GIVEN ENTRIES:
──────
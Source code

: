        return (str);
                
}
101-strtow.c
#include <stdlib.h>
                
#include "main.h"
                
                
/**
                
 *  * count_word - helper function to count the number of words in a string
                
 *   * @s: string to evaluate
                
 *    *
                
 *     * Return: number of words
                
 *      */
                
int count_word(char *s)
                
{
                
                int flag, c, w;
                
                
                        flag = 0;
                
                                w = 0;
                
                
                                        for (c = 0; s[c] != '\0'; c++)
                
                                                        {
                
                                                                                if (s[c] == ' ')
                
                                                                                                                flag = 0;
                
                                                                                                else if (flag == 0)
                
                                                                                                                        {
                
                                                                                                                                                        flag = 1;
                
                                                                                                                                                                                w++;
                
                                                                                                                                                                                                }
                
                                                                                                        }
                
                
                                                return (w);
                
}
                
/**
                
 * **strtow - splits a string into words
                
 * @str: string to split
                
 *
──────
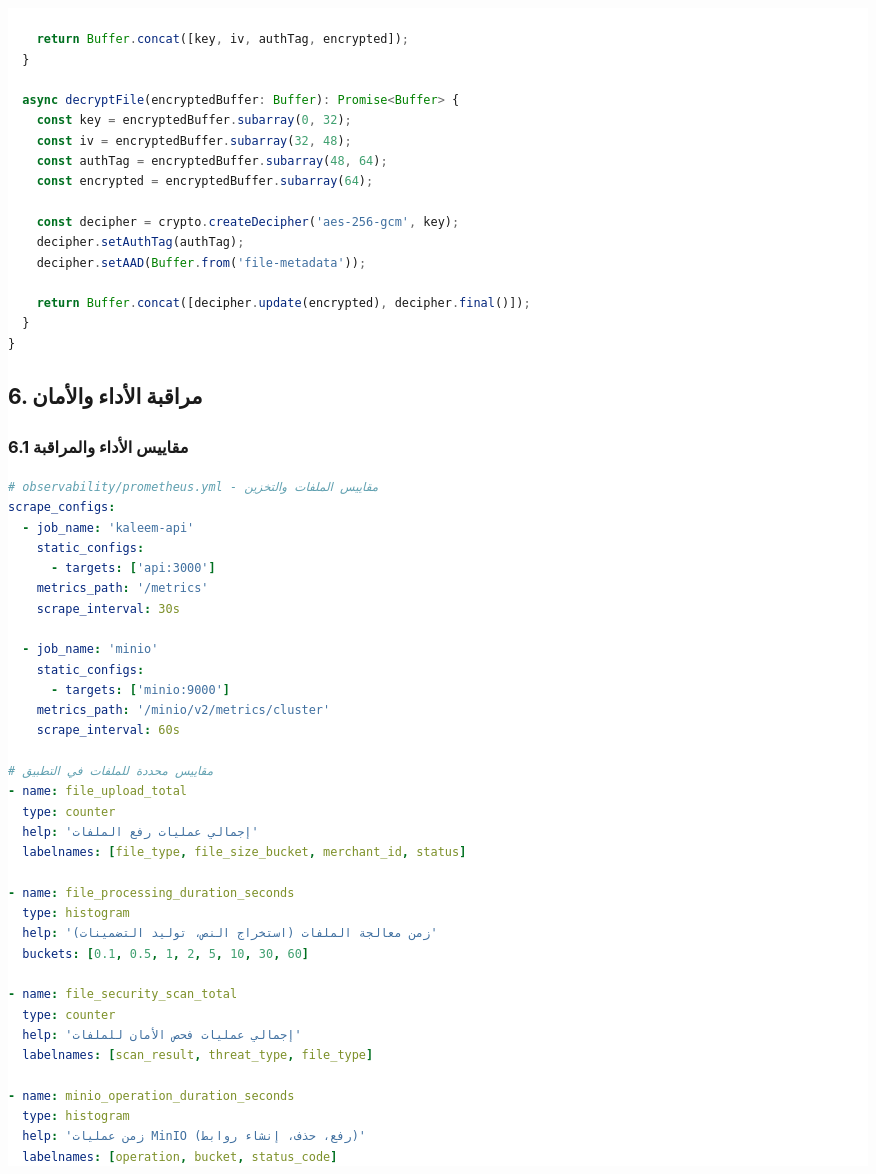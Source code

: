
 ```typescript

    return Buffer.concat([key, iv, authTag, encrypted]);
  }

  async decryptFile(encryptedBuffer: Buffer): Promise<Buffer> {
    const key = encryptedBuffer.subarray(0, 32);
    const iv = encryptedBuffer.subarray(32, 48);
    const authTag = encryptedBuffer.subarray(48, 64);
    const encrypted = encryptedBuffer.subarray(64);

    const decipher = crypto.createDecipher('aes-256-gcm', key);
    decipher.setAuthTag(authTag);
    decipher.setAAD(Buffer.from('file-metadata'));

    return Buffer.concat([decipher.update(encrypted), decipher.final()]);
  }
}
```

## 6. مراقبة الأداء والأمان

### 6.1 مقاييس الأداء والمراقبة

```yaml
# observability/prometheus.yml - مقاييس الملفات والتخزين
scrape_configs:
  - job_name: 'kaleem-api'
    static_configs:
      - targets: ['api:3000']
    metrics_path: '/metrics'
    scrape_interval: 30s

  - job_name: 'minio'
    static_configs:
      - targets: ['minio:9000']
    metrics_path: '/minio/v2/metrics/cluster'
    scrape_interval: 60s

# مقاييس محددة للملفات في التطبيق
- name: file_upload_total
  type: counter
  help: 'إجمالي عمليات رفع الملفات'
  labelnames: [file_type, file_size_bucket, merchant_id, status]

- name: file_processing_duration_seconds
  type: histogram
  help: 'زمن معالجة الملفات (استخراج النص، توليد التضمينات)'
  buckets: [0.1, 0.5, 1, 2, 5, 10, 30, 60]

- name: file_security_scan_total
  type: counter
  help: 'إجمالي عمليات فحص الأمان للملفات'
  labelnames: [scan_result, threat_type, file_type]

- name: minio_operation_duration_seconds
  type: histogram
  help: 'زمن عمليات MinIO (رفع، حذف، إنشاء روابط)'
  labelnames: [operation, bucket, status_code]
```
──────
TASK BRIEF:
Go through the records above and return each line in which the word "flag" occurs.

ANSWER FOR THE TASK:
                int flag, c, w;
                        flag = 0;
                                                                                                                flag = 0;
                                                                                                else if (flag == 0)
                                                                                                                                                        flag = 1;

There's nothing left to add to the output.